◆ Task
Once you find the line with "Himself. What is" in the data that follows, repeat it and every line after it exactly, through the line with "he worships the".

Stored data
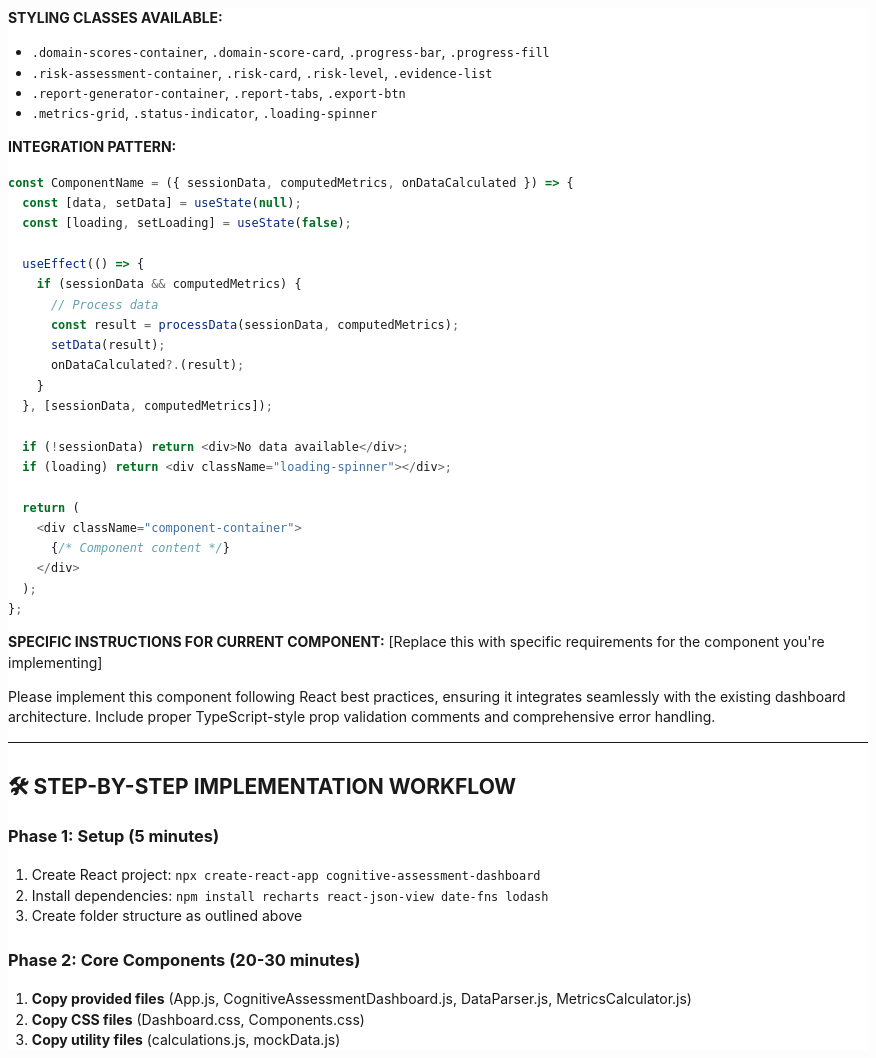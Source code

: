 **STYLING CLASSES AVAILABLE:**
- `.domain-scores-container`, `.domain-score-card`, `.progress-bar`, `.progress-fill`
- `.risk-assessment-container`, `.risk-card`, `.risk-level`, `.evidence-list`
- `.report-generator-container`, `.report-tabs`, `.export-btn`
- `.metrics-grid`, `.status-indicator`, `.loading-spinner`

**INTEGRATION PATTERN:**
```javascript
const ComponentName = ({ sessionData, computedMetrics, onDataCalculated }) => {
  const [data, setData] = useState(null);
  const [loading, setLoading] = useState(false);
  
  useEffect(() => {
    if (sessionData && computedMetrics) {
      // Process data
      const result = processData(sessionData, computedMetrics);
      setData(result);
      onDataCalculated?.(result);
    }
  }, [sessionData, computedMetrics]);

  if (!sessionData) return <div>No data available</div>;
  if (loading) return <div className="loading-spinner"></div>;

  return (
    <div className="component-container">
      {/* Component content */}
    </div>
  );
};
```

**SPECIFIC INSTRUCTIONS FOR CURRENT COMPONENT:**
[Replace this with specific requirements for the component you're implementing]

Please implement this component following React best practices, ensuring it integrates seamlessly with the existing dashboard architecture. Include proper TypeScript-style prop validation comments and comprehensive error handling.

---

## 🛠️ STEP-BY-STEP IMPLEMENTATION WORKFLOW

### Phase 1: Setup (5 minutes)
1. Create React project: `npx create-react-app cognitive-assessment-dashboard`
2. Install dependencies: `npm install recharts react-json-view date-fns lodash`
3. Create folder structure as outlined above

### Phase 2: Core Components (20-30 minutes)
1. **Copy provided files** (App.js, CognitiveAssessmentDashboard.js, DataParser.js, MetricsCalculator.js)
2. **Copy CSS files** (Dashboard.css, Components.css)
3. **Copy utility files** (calculations.js, mockData.js)
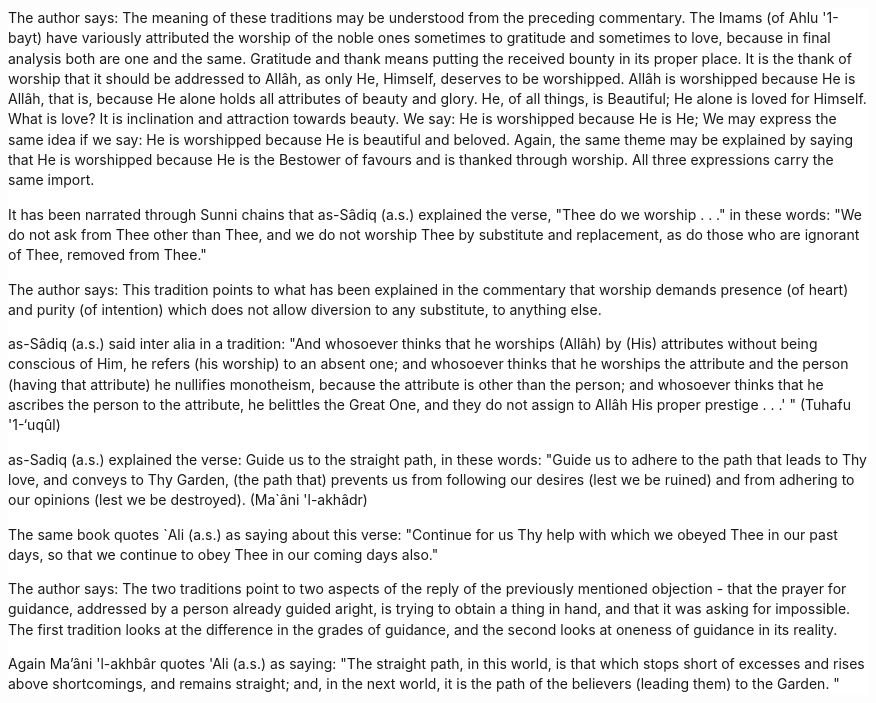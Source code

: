 The author says: The meaning of these traditions may be understood from
the preceding commentary. The Imams (of Ahlu '1-bayt) have variously
attributed the worship of the noble ones sometimes to gratitude and
sometimes to love, because in final analysis both are one and the same.
Gratitude and thank means putting the received bounty in its proper
place. It is the thank of worship that it should be addressed to Allâh,
as only He, Himself, deserves to be worshipped. Allâh is worshipped
because He is Allâh, that is, because He alone holds all attributes of
beauty and glory. He, of all things, is Beautiful; He alone is loved for
Himself. What is love? It is inclination and attraction towards beauty.
We say: He is worshipped because He is He; We may express the same idea
if we say: He is worshipped because He is beautiful and beloved. Again,
the same theme may be explained by saying that He is worshipped because
He is the Bestower of favours and is thanked through worship. All three
expressions carry the same import.

It has been narrated through Sunni chains that as-Sâdiq (a.s.)
explained the verse, "Thee do we worship . . ." in these words: "We do
not ask from Thee other than Thee, and we do not worship Thee by
substitute and replacement, as do those who are ignorant of Thee,
removed from Thee."

The author says: This tradition points to what has been explained in
the commentary that worship demands presence (of heart) and purity (of
intention) which does not allow diversion to any substitute, to anything
else.

as-Sâdiq (a.s.) said inter alia in a tradition: "And whosoever thinks
that he worships (Allâh) by (His) attributes without being conscious of
Him, he refers (his worship) to an absent one; and whosoever thinks that
he worships the attribute and the person (having that attribute) he
nullifies monotheism, because the attribute is other than the person;
and whosoever thinks that he ascribes the person to the attribute, he
belittles the Great One, and they do not assign to Allâh His proper
prestige . . .' " (Tuhafu '1-‘uqûl)

as-Sadiq (a.s.) explained the verse: Guide us to the straight path, in
these words: "Guide us to adhere to the path that leads to Thy love, and
conveys to Thy Garden, (the path that) prevents us from following our
desires (lest we be ruined) and from adher­ing to our opinions (lest we
be destroyed). (Ma\`âni 'l-akhâdr)

The same book quotes \`Ali (a.s.) as saying about this verse: "Continue
for us Thy help with which we obeyed Thee in our past days, so that we
continue to obey Thee in our coming days also."

The author says: The two traditions point to two aspects of the reply
of the previously mentioned objection - that the prayer for guidance,
addressed by a person already guided aright, is trying to obtain a thing
in hand, and that it was asking for impossible. The first tradition
looks at the difference in the grades of guidance, and the second looks
at oneness of guidance in its reality.

Again Ma’âni 'l-akhbâr quotes 'Ali (a.s.) as saying: "The straight
path, in this world, is that which stops short of excesses and rises
above shortcomings, and remains straight; and, in the next world, it is
the path of the believers (leading them) to the Garden. "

◆ Result of the task
Himself. What is love? It is inclination and attraction towards beauty.
We say: He is worshipped because He is He; We may express the same idea
if we say: He is worshipped because He is beautiful and beloved. Again,
the same theme may be explained by saying that He is worshipped because
He is the Bestower of favours and is thanked through worship. All three
expressions carry the same import.

It has been narrated through Sunni chains that as-Sâdiq (a.s.)
explained the verse, "Thee do we worship . . ." in these words: "We do
not ask from Thee other than Thee, and we do not worship Thee by
substitute and replacement, as do those who are ignorant of Thee,
removed from Thee."

The author says: This tradition points to what has been explained in
the commentary that worship demands presence (of heart) and purity (of
intention) which does not allow diversion to any substitute, to anything
else.

as-Sâdiq (a.s.) said inter alia in a tradition: "And whosoever thinks
that he worships (Allâh) by (His) attributes without being conscious of
Him, he refers (his worship) to an absent one; and whosoever thinks that
he worships the attribute and the person (having that attribute) he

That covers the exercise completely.